- [Work to be completed] One number is the whole answer: the tally of lines in the records that include the word "proxy".

- [Material to process]
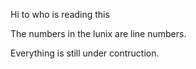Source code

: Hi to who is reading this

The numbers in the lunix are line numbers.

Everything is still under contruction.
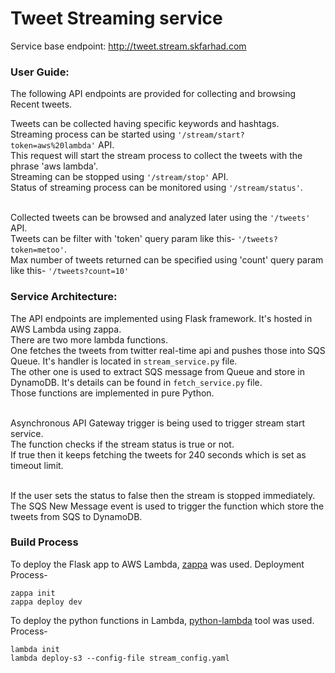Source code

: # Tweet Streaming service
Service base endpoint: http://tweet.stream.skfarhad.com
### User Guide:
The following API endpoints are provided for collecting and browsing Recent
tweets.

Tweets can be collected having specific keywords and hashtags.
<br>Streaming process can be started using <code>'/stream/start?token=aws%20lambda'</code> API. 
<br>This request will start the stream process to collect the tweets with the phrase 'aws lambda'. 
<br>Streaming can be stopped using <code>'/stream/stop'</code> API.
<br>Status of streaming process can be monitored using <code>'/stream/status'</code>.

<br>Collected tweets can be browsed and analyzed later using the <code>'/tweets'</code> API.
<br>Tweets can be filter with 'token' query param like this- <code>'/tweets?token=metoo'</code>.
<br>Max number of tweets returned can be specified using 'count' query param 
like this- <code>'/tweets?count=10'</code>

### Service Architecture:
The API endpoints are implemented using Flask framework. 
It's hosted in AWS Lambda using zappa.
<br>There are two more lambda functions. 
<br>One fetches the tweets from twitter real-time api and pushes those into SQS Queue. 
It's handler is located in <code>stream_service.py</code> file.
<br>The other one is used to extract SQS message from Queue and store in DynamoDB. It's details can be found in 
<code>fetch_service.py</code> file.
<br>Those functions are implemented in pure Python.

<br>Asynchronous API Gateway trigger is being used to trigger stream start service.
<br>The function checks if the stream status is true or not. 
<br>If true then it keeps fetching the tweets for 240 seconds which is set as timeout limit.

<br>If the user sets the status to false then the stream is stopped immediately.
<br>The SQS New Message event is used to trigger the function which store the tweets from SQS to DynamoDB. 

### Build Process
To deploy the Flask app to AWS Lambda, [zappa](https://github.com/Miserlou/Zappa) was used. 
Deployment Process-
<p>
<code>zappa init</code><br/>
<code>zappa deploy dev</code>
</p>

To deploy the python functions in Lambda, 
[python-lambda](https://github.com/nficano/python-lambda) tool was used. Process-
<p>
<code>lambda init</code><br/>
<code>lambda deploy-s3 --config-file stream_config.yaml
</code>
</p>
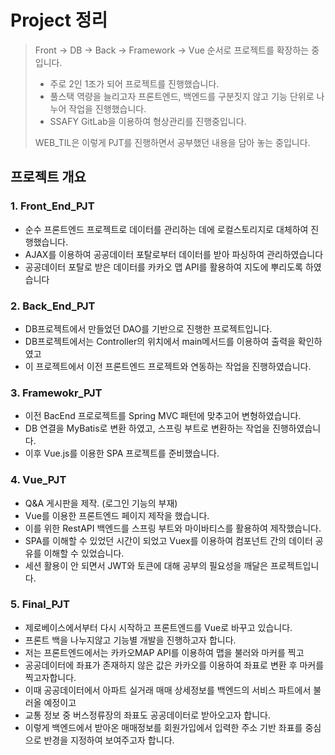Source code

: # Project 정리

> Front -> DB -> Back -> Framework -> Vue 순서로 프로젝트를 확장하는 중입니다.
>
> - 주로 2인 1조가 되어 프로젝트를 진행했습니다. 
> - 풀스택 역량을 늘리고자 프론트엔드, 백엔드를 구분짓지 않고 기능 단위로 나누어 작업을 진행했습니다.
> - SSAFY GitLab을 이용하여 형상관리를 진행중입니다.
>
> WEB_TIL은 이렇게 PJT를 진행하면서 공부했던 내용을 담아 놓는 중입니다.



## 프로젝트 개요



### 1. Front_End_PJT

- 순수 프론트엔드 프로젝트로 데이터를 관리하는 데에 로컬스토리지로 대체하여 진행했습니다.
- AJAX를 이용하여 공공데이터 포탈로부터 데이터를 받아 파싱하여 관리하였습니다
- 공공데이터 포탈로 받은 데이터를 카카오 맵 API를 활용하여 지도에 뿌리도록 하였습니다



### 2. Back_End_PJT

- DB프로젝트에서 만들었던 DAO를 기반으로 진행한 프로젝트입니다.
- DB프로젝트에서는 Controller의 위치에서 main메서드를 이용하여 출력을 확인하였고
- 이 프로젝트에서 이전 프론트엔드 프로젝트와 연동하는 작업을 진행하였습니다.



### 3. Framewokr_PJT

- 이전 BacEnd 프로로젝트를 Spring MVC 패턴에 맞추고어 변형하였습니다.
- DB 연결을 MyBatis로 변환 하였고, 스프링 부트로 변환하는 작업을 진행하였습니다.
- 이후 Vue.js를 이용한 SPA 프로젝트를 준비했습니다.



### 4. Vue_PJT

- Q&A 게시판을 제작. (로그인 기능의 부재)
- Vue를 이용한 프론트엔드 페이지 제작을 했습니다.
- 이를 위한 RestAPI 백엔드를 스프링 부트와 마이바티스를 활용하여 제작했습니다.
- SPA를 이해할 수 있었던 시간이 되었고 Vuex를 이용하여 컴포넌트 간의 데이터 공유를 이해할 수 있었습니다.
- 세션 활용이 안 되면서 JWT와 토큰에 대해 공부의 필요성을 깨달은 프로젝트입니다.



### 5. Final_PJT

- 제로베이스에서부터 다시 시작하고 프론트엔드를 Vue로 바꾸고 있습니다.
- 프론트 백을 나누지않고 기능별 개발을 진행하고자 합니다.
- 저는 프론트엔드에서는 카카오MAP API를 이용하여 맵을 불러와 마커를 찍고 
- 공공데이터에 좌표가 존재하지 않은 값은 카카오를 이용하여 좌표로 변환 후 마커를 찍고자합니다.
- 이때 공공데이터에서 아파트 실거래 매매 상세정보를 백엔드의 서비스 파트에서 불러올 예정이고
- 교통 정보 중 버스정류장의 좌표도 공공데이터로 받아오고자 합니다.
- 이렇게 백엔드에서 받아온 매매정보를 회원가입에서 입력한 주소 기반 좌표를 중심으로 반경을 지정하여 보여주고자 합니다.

--

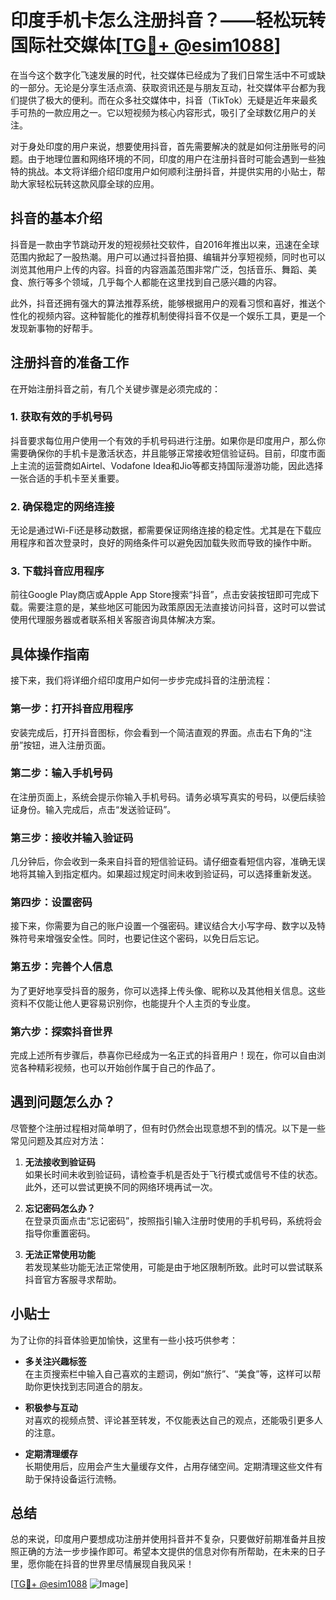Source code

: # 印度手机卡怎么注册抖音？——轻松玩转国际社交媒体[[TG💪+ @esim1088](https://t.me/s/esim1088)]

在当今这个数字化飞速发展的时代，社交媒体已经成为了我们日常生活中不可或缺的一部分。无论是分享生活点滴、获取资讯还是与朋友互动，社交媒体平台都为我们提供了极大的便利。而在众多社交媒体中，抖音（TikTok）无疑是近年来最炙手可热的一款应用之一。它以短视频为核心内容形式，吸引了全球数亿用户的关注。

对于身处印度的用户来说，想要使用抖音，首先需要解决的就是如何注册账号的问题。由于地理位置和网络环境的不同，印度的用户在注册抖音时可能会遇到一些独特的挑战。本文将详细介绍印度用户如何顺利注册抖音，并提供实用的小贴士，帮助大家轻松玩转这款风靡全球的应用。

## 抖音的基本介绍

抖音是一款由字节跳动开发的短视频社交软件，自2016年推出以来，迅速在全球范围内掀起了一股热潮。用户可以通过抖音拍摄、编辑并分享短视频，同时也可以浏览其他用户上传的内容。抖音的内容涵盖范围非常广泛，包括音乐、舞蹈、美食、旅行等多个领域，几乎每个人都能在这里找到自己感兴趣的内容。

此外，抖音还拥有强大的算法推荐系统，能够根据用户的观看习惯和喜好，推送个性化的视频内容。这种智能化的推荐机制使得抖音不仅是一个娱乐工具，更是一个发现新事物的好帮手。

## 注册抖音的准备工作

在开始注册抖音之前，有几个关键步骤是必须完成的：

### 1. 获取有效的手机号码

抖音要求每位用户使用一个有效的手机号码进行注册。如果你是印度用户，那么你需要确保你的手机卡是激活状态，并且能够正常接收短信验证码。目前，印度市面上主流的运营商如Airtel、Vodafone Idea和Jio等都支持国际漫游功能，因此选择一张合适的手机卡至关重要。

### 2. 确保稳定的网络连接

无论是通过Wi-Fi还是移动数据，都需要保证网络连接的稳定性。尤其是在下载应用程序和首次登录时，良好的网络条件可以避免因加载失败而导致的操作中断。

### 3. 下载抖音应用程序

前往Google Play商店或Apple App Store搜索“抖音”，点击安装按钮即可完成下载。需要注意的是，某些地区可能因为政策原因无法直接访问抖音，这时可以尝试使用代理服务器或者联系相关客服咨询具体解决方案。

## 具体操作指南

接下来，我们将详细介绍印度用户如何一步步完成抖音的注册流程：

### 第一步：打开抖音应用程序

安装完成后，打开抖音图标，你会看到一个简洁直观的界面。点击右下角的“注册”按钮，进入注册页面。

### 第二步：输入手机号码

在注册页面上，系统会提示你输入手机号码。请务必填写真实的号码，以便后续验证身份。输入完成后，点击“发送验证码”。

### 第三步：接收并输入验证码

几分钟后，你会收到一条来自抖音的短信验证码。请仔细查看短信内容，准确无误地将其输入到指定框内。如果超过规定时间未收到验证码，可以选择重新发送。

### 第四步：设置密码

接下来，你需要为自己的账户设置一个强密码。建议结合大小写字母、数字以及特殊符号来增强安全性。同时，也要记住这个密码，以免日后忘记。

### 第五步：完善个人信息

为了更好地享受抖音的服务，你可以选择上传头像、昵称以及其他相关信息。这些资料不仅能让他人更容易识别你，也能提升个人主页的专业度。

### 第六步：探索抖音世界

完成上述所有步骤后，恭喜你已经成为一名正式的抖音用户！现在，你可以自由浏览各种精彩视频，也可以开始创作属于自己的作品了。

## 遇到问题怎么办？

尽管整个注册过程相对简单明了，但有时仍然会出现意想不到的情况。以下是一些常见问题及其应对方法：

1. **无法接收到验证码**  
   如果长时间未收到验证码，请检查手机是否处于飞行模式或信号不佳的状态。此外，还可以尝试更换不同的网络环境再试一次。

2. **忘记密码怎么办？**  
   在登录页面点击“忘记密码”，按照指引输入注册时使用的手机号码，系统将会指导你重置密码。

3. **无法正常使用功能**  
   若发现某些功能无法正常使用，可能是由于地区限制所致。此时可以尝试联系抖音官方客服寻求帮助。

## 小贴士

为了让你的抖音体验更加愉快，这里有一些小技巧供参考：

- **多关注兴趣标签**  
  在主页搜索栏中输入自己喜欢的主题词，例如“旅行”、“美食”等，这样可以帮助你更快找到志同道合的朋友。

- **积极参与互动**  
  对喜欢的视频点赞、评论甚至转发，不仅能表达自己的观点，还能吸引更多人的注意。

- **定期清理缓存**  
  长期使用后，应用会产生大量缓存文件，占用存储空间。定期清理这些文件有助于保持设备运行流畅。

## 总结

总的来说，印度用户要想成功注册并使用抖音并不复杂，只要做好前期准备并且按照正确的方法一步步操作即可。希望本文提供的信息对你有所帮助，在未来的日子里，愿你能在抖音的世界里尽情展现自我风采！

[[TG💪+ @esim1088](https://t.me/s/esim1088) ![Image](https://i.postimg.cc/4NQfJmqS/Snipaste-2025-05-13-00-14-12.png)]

* * *

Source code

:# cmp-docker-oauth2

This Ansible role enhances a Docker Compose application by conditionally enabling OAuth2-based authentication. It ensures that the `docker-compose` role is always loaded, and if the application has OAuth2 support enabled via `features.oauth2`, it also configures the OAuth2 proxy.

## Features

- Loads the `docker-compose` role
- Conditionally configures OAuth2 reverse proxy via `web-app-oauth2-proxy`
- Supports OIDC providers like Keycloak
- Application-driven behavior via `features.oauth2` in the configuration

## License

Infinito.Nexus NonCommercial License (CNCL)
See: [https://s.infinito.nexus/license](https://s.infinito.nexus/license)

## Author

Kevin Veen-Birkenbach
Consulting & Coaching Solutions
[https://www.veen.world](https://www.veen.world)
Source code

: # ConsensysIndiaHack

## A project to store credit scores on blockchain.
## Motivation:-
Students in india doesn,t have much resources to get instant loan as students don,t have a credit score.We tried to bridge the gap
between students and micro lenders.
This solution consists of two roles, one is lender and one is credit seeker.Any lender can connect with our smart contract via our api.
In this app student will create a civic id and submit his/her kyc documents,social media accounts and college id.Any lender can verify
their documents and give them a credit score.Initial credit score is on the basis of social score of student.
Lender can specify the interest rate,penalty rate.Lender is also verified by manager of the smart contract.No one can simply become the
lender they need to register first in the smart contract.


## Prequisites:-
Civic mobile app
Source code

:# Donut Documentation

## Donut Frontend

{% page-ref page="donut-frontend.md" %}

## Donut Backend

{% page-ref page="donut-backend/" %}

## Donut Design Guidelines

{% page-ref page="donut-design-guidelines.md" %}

- [Output below] 2